Items from a dataset:
--- START ---
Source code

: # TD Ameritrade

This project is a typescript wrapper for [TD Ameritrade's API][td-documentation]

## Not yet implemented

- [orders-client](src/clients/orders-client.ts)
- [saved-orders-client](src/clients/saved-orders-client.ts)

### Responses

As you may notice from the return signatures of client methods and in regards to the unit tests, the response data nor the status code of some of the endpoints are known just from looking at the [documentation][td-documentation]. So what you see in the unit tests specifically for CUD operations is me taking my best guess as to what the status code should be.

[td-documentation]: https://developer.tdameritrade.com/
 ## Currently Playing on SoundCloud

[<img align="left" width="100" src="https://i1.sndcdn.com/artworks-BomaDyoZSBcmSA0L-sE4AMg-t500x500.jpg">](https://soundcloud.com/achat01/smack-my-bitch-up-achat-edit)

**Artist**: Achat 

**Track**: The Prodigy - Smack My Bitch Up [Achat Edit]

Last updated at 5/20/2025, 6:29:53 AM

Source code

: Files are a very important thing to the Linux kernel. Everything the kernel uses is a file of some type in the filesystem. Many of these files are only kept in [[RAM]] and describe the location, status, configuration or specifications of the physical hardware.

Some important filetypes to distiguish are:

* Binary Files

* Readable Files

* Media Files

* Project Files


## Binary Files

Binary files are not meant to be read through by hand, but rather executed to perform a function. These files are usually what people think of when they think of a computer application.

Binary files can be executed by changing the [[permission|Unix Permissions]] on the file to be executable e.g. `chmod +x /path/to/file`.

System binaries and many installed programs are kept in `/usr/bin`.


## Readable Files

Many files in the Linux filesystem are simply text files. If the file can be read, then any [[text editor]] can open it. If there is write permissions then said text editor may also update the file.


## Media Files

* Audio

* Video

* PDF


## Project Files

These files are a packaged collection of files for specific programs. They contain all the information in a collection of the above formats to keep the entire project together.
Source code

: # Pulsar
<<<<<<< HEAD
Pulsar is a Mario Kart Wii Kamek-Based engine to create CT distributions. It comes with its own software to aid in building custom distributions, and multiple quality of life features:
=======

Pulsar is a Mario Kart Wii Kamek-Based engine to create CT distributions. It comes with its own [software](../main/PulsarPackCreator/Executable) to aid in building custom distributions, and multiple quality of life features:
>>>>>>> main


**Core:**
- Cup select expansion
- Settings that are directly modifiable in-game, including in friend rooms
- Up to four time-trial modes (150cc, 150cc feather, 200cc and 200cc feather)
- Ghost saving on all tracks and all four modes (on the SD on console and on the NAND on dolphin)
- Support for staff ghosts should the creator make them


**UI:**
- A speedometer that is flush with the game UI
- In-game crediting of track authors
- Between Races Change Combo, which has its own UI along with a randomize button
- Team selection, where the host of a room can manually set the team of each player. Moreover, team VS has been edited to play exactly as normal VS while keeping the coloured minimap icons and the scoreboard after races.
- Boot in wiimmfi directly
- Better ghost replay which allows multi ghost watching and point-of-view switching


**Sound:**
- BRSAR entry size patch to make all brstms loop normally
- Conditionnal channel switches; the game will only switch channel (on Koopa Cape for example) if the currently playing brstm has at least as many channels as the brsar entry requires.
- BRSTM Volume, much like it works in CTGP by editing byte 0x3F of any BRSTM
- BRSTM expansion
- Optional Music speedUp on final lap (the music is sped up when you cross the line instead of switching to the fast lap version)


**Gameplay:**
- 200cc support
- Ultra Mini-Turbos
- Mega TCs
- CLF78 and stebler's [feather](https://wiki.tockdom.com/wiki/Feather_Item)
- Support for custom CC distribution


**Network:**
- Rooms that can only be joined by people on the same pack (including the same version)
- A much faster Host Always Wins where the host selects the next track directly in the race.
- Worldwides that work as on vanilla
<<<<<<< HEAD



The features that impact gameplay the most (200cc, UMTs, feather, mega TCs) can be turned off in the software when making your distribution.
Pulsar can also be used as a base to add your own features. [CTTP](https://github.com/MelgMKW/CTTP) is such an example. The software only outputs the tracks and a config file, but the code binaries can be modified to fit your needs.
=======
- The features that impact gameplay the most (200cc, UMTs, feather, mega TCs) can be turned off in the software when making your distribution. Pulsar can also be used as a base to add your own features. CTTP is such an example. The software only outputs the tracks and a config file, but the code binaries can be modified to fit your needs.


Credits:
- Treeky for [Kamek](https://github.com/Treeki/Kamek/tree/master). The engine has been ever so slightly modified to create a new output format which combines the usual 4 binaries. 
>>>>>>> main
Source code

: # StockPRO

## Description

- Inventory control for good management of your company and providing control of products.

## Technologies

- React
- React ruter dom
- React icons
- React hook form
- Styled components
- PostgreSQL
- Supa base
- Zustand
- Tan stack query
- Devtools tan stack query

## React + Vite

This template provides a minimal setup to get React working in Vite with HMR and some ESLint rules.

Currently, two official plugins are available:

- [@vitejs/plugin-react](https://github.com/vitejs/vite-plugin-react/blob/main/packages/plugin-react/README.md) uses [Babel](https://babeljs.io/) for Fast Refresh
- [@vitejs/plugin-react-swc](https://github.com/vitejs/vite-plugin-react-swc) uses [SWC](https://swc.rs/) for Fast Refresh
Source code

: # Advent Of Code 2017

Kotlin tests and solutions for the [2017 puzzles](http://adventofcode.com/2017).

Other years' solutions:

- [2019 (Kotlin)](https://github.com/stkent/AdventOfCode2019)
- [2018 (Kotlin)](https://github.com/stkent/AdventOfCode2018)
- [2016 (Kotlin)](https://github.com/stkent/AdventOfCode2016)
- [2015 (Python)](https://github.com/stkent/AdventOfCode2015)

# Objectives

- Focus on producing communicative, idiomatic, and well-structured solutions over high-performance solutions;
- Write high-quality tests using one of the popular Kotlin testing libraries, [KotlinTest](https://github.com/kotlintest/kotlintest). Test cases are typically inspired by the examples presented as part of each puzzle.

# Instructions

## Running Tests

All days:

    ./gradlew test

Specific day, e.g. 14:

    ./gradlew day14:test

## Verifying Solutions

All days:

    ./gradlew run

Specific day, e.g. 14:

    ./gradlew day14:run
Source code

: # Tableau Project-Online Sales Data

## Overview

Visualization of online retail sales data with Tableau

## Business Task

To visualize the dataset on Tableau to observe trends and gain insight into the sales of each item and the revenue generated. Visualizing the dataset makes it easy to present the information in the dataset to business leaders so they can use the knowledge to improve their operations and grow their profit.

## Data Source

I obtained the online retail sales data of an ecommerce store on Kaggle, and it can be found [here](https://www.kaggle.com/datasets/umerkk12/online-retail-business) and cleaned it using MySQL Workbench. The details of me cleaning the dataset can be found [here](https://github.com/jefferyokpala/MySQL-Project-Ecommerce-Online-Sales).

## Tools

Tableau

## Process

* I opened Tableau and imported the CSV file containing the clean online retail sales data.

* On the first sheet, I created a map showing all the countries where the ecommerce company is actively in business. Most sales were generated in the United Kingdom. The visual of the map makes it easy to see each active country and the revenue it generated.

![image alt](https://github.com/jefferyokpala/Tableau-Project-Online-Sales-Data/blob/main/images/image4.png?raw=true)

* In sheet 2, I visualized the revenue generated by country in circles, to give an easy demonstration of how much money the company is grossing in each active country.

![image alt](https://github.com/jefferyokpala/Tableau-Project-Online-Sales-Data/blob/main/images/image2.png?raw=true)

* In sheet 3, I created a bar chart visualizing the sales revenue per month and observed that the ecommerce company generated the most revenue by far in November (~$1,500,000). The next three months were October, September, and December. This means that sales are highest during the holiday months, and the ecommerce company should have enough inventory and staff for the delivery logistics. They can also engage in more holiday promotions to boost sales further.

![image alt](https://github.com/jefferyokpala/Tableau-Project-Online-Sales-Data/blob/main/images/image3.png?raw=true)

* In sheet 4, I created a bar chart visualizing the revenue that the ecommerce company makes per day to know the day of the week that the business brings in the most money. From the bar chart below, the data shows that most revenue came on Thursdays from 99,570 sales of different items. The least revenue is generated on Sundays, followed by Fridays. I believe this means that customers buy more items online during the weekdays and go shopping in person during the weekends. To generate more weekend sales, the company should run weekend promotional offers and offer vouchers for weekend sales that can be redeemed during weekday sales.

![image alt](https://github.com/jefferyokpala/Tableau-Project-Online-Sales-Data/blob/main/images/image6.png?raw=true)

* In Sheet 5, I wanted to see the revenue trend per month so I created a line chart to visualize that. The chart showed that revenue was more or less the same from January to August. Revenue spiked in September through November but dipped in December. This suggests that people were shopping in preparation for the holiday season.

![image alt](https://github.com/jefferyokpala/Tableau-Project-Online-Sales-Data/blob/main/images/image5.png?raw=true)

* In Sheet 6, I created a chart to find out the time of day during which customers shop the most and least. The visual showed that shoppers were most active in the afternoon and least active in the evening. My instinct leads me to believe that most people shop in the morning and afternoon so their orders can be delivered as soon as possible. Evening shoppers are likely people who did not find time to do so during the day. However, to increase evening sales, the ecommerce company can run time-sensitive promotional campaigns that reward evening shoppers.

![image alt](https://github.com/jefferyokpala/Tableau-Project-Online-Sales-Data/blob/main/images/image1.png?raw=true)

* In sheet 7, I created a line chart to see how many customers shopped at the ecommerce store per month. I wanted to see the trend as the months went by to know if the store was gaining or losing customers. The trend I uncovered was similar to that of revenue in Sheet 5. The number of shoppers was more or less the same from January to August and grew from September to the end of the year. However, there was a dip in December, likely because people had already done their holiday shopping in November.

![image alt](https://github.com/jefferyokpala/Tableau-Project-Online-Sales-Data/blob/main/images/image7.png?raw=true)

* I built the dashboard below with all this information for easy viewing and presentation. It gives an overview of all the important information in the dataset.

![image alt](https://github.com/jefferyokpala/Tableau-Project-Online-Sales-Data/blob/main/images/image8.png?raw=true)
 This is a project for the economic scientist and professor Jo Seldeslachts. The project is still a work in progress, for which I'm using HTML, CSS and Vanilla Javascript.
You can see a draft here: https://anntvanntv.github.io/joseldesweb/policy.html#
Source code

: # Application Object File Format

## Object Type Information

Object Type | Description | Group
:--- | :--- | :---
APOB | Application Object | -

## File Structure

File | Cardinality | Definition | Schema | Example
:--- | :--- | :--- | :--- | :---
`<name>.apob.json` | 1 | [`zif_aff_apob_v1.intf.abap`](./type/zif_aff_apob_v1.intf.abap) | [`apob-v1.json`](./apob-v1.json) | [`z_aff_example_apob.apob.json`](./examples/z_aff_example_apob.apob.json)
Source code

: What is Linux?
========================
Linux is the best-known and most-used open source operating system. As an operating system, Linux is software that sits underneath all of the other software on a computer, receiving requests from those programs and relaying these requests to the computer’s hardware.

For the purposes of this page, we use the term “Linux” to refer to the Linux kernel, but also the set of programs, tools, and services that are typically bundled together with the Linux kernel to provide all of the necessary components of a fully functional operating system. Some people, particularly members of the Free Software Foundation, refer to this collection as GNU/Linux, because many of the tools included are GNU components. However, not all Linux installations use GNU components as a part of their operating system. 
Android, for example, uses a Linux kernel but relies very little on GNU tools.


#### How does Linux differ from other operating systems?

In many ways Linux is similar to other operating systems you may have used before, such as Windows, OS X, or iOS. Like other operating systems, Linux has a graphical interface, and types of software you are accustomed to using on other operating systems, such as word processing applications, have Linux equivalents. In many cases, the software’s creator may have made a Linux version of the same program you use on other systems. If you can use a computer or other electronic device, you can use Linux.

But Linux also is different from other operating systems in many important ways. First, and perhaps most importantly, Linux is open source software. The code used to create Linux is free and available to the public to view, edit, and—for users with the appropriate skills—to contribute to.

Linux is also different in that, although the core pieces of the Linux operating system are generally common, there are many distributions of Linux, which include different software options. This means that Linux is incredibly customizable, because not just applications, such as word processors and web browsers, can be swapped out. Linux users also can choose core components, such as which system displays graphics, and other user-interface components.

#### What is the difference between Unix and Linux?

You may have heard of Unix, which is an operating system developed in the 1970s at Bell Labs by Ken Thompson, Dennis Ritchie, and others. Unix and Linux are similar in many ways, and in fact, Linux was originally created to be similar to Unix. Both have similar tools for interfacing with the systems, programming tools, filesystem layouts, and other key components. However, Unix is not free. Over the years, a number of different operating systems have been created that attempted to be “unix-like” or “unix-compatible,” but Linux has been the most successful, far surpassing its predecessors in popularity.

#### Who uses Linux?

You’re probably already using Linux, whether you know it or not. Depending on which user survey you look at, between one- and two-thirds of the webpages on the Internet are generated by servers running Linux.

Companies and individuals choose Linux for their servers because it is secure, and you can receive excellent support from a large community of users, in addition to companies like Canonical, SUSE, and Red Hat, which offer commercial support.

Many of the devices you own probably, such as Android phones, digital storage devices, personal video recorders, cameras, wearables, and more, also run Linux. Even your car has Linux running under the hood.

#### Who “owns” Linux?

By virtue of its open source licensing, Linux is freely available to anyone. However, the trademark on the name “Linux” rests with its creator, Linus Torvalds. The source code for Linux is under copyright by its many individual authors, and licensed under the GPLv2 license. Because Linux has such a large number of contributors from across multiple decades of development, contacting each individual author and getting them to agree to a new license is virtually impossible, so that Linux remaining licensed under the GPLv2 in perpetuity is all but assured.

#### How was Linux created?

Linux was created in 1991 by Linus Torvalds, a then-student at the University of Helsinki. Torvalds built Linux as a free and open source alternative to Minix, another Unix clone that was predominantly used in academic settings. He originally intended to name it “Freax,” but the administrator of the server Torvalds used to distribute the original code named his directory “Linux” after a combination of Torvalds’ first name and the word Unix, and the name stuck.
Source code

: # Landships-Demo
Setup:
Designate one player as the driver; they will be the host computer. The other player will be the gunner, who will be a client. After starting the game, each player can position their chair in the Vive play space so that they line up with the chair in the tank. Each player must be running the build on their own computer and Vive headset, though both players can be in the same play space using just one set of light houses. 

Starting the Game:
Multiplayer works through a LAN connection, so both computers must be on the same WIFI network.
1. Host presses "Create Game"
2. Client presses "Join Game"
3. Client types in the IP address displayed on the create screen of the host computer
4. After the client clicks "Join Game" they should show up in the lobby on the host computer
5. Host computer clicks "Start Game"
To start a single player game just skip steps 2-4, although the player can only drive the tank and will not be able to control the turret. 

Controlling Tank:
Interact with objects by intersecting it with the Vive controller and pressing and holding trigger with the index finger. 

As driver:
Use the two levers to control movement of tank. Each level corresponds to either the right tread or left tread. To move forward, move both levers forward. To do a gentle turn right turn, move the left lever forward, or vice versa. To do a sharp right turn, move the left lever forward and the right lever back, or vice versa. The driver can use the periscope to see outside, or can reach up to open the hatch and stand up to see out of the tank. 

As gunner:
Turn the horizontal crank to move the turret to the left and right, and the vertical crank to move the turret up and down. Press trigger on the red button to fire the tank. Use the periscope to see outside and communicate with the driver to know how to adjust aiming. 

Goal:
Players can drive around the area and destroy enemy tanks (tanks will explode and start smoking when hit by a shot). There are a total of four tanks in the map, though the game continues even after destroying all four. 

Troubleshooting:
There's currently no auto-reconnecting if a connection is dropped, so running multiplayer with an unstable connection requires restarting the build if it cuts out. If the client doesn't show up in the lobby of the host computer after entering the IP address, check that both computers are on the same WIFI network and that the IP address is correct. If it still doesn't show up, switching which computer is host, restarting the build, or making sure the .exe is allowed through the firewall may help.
--- END ---
TASK BRIEF:
Copy each line of the records containing the string "country".

WRITTEN SOLUTION:
* On the first sheet, I created a map showing all the countries where the ecommerce company is actively in business. Most sales were generated in the United Kingdom. The visual of the map makes it easy to see each active country and the revenue it generated.
* In sheet 2, I visualized the revenue generated by country in circles, to give an easy demonstration of how much money the company is grossing in each active country.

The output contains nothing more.